Management is a dirty word for clinicians.

Doctors, nurses and allied health professionals rightly want to dedicate 100% of their time and effort to the prevention, diagnosis or treatment of patients. They make adequate time for the clinical management of their patients whether it be audit, risk management, clinical governance, research, continuous professional development or training. They may also spend time commissioning clinical systems in support of these requirements.

However this same group resents total system change, especially where it is imposed by the Department of Health, for what is perceived to be political reasons. In reality change should properly come from the hospital’s own strategy and continuous improvement programmes, supported by the clinicians. Part of this non engagement is tribal. We see increasingly management structures grouped by clinical specialties around delivery of care (eg emergency, elective, chronic disease, etc), but with the separate tri-partite arrangements of doctor, nurse and management remaining in each group. Each has a different agenda: doctors are interested in the “higher orders” of care – diagnosis, treatment, research and patient ownership/confidentiality; nurses are concerned with ward management, patient care, infection control , clinical governance and risk avoidance; managers with government targets (waiting lists), payment (commissioning), budgets, new investment (capital and revenue budget) and efficiency.

Doctors should want to spend more time on management.

It is very rare to see these tri-partite arrangements working in unison. For example, if all doctors could dedicate a small proportion of their time to total system change and administration beyond their own speciality, instead of expecting that it should be automatically undertaken on their behalf, they may actually see that the perceived time wasted translates into improved overall outcomes. At medical school there is very little time dedicated to management science, even the principles of which would provide a sound foundation for future management cooperation and the take up of senior administrative positions by doctors.

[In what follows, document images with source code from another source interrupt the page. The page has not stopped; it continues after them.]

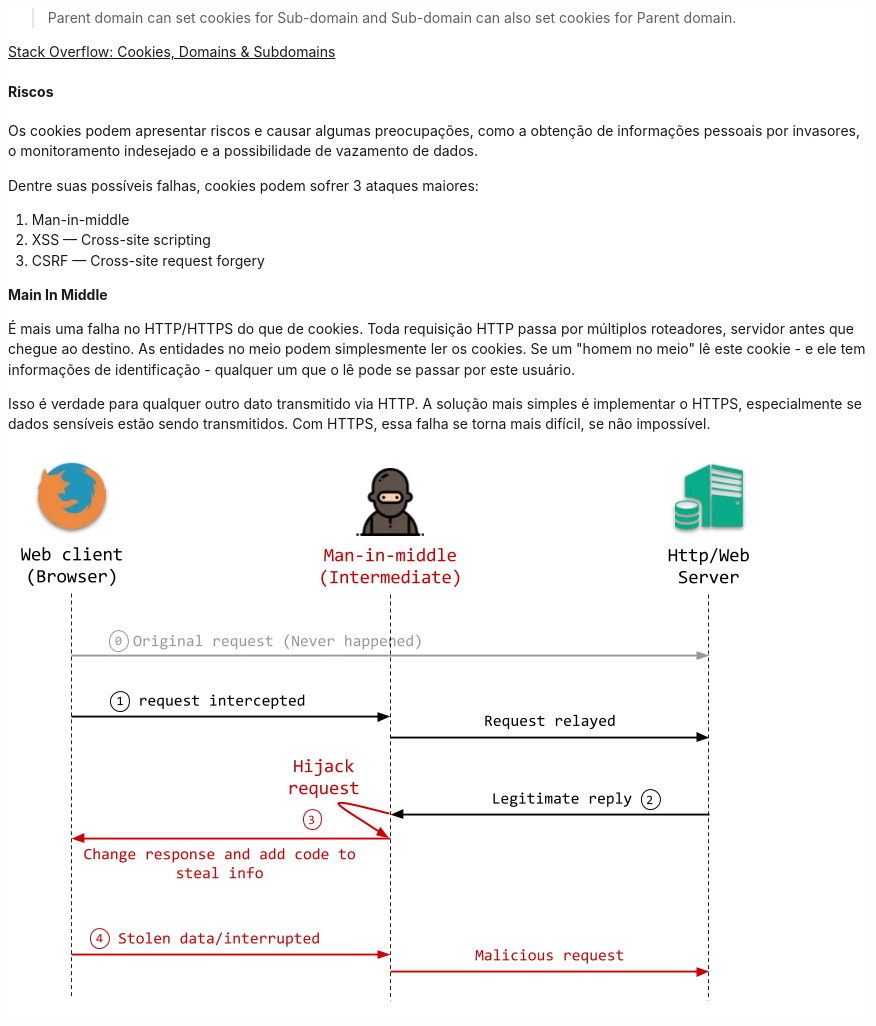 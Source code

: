 > Parent domain can set cookies for Sub-domain and Sub-domain can also set cookies for Parent domain.

[Stack Overflow: Cookies, Domains & Subdomains](https://stackoverflow.com/questions/18492576/share-cookies-between-subdomain-and-domain/23086139#23086139)

#### Riscos

Os cookies podem apresentar riscos e causar algumas preocupações, como a obtenção de informações pessoais por invasores, o monitoramento indesejado e a possibilidade de vazamento de dados.

Dentre suas possíveis falhas, cookies podem sofrer 3 ataques maiores:

1. Man-in-middle
2. XSS — Cross-site scripting
3. CSRF — Cross-site request forgery

**Main In Middle**

É mais uma falha no HTTP/HTTPS do que de cookies. Toda requisição HTTP passa por múltiplos roteadores, servidor antes que chegue ao destino. As entidades no meio podem simplesmente ler os cookies. Se um "homem no meio" lê este cookie - e ele tem informações de identificação - qualquer um que o lê pode se passar por este usuário.

Isso é verdade para qualquer outro dato transmitido via HTTP. A solução mais simples é implementar o HTTPS, especialmente se dados sensíveis estão sendo transmitidos. Com HTTPS, essa falha se torna mais difícil, se não impossível.

![alt text](imgs/server/1_SLb23sR5J2P104k03tCNpg.webp)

Nurses should concentrate on what works well for patients.

Similarly if nurses were able to spend less time completing paperwork that is designed to avoid risk (seeing care to be done), but rather spend more time providing care in a pre-emptive sense, patient satisfaction would rise and infection rates would fall. At the basic level this is about nurses adopting patient care practices around what works, rather than trying to remedy what doesn’t. Appreciative Inquiry for example is a qualitative approach to organisational development that aims to build good practice around these concepts.

Managers should learn to think outside the box.

Around one third of all hospital managers were once nurses. Nurse training is very much focused on being able to react to developing situations, and delivering care plans, however they are taught little of management skills such as forecasting, planning, investment analysis, business improvement and strategy; in other words how to manage the future. Another cohort of management comes from the commissioning sectors of the NHS. Although well versed in payments and data quality, these skills lie around securing payments from within the system. This group has less experience on winning new income streams or genuine profit and loss management capability. If management could be made less parochial, by encouraging outside talent, bringing in medical talent, and fostering internal talent, genuine new solutions at the level of hospitals and local communities could make a genuine difference to health.

All staff should embrace appraisal and talent management.

Bringing about cultural change in the NHS could be helped considerably if modern appraisal practices were embraced. These would need to applied at the level of individual, the team and the wider clinical system (ie including all stakeholders in the community) to underpin the changes in attitude we seek to achieve. Hospitals should seek to become employers of choice through genuine staff involvement, personal development and talent management. This will attract and retain the best staff, reduce staff turnover costs, and surely foster the innovation required in the sector.